What the task requires ::
The answer is one number. Say how many lines in the entries below include the word "drank".

== Input

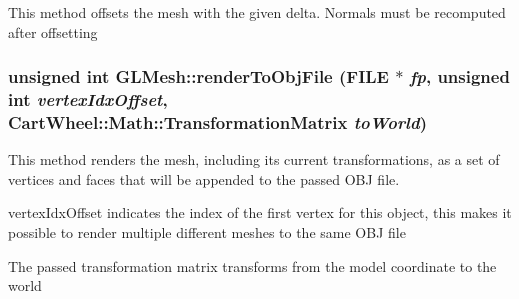 \label{classCartWheel_1_1GL_1_1GLMesh_a596ecf6cf2ece6422ac23d638170e730}
This method offsets the mesh with the given delta. Normals must be recomputed after offsetting \hypertarget{classCartWheel_1_1GL_1_1GLMesh_acb6381163d3348f0983b35b4defb6449}{
\subsubsection[{renderToObjFile}]{\setlength{\rightskip}{0pt plus 5cm}unsigned int GLMesh::renderToObjFile (FILE $\ast$ {\em fp}, \/  unsigned int {\em vertexIdxOffset}, \/  {\bf CartWheel::Math::TransformationMatrix} {\em toWorld})}}
\label{classCartWheel_1_1GL_1_1GLMesh_acb6381163d3348f0983b35b4defb6449}
This method renders the mesh, including its current transformations, as a set of vertices and faces that will be appended to the passed OBJ file.

vertexIdxOffset indicates the index of the first vertex for this object, this makes it possible to render multiple different meshes to the same OBJ file

The passed transformation matrix transforms from the model coordinate to the world

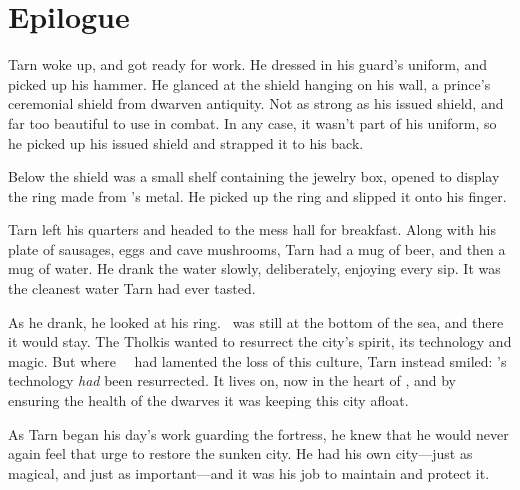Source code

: \chapter*{Epilogue}

Tarn woke up, and got ready for work.  He dressed in his guard's uniform, and picked up his hammer.  He glanced at the shield hanging on his wall, a prince's ceremonial shield from dwarven antiquity.  Not as strong as his issued shield, and far too beautiful to use in combat.  In any case, it wasn't part of his uniform, so he picked up his issued shield and strapped it to his back.

Below the shield was a small shelf containing the jewelry box, opened to display the ring made from \kildir's metal.  He picked up the ring and slipped it onto his finger.

Tarn left his quarters and headed to the mess hall for breakfast.  Along with his plate of sausages, eggs and cave mushrooms, Tarn had a mug of beer, and then a mug of water.  He drank the water slowly, deliberately, enjoying every sip.  It was the cleanest water Tarn had ever tasted.

As he drank, he looked at his ring.  \valdunmir\ was still at the bottom of the sea, and there it would stay.  The Tholkis wanted to resurrect the city's spirit, its technology and magic.  But where \mothzam\ \driktur\ had lamented the loss of this culture, Tarn instead smiled: \valdunmir's technology \emph{had} been resurrected.  It lives on, now in the heart of \korbarthrond, and by ensuring the health of the dwarves it was keeping this city afloat.

As Tarn began his day's work guarding the fortress, he knew that he would never again feel that urge to restore the sunken city.  He had his own city---just as magical, and just as important---and it was his job to maintain and protect it.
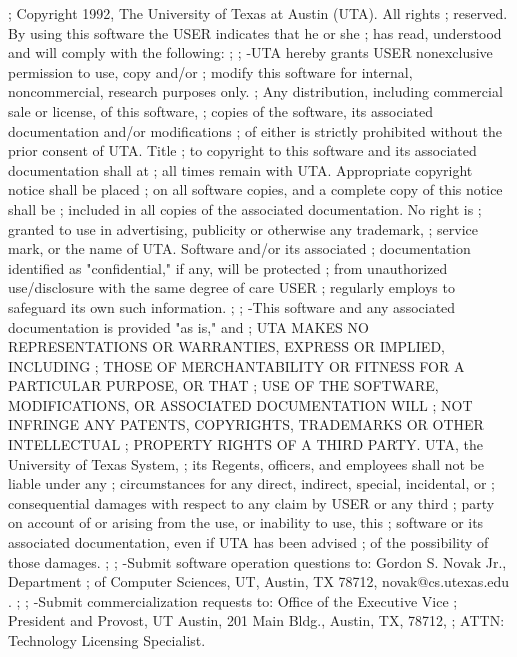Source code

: 
; Copyright 1992, The University of Texas at Austin (UTA).  All rights
; reserved.  By using this software the USER indicates that he or she
; has read, understood and will comply with the following:
;
; -UTA hereby grants USER nonexclusive permission to use, copy and/or
; modify this software for internal, noncommercial, research purposes only.
; Any distribution, including commercial sale or license, of this software,
; copies of the software, its associated documentation and/or modifications
; of either is strictly prohibited without the prior consent of UTA.  Title
; to copyright to this software and its associated documentation shall at
; all times remain with UTA.  Appropriate copyright notice shall be placed
; on all software copies, and a complete copy of this notice shall be
; included in all copies of the associated documentation.  No right is
; granted to use in advertising, publicity or otherwise any trademark,
; service mark, or the name of UTA.  Software and/or its associated
; documentation identified as "confidential," if any, will be protected
; from unauthorized use/disclosure with the same degree of care USER
; regularly employs to safeguard its own such information.
;
; -This software and any associated documentation is provided "as is," and
; UTA MAKES NO REPRESENTATIONS OR WARRANTIES, EXPRESS OR IMPLIED, INCLUDING
; THOSE OF MERCHANTABILITY OR FITNESS FOR A PARTICULAR PURPOSE, OR THAT
; USE OF THE SOFTWARE, MODIFICATIONS, OR ASSOCIATED DOCUMENTATION WILL
; NOT INFRINGE ANY PATENTS, COPYRIGHTS, TRADEMARKS OR OTHER INTELLECTUAL
; PROPERTY RIGHTS OF A THIRD PARTY.  UTA, the University of Texas System,
; its Regents, officers, and employees shall not be liable under any
; circumstances for any direct, indirect, special, incidental, or
; consequential damages with respect to any claim by USER or any third
; party on account of or arising from the use, or inability to use, this
; software or its associated documentation, even if UTA has been advised
; of the possibility of those damages.
;
; -Submit software operation questions to: Gordon S. Novak Jr., Department
; of Computer Sciences, UT, Austin, TX 78712, novak@cs.utexas.edu .
;
; -Submit commercialization requests to: Office of the Executive Vice
; President and Provost, UT Austin, 201 Main Bldg., Austin, TX, 78712,
; ATTN: Technology Licensing Specialist.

====

Written solution ::
2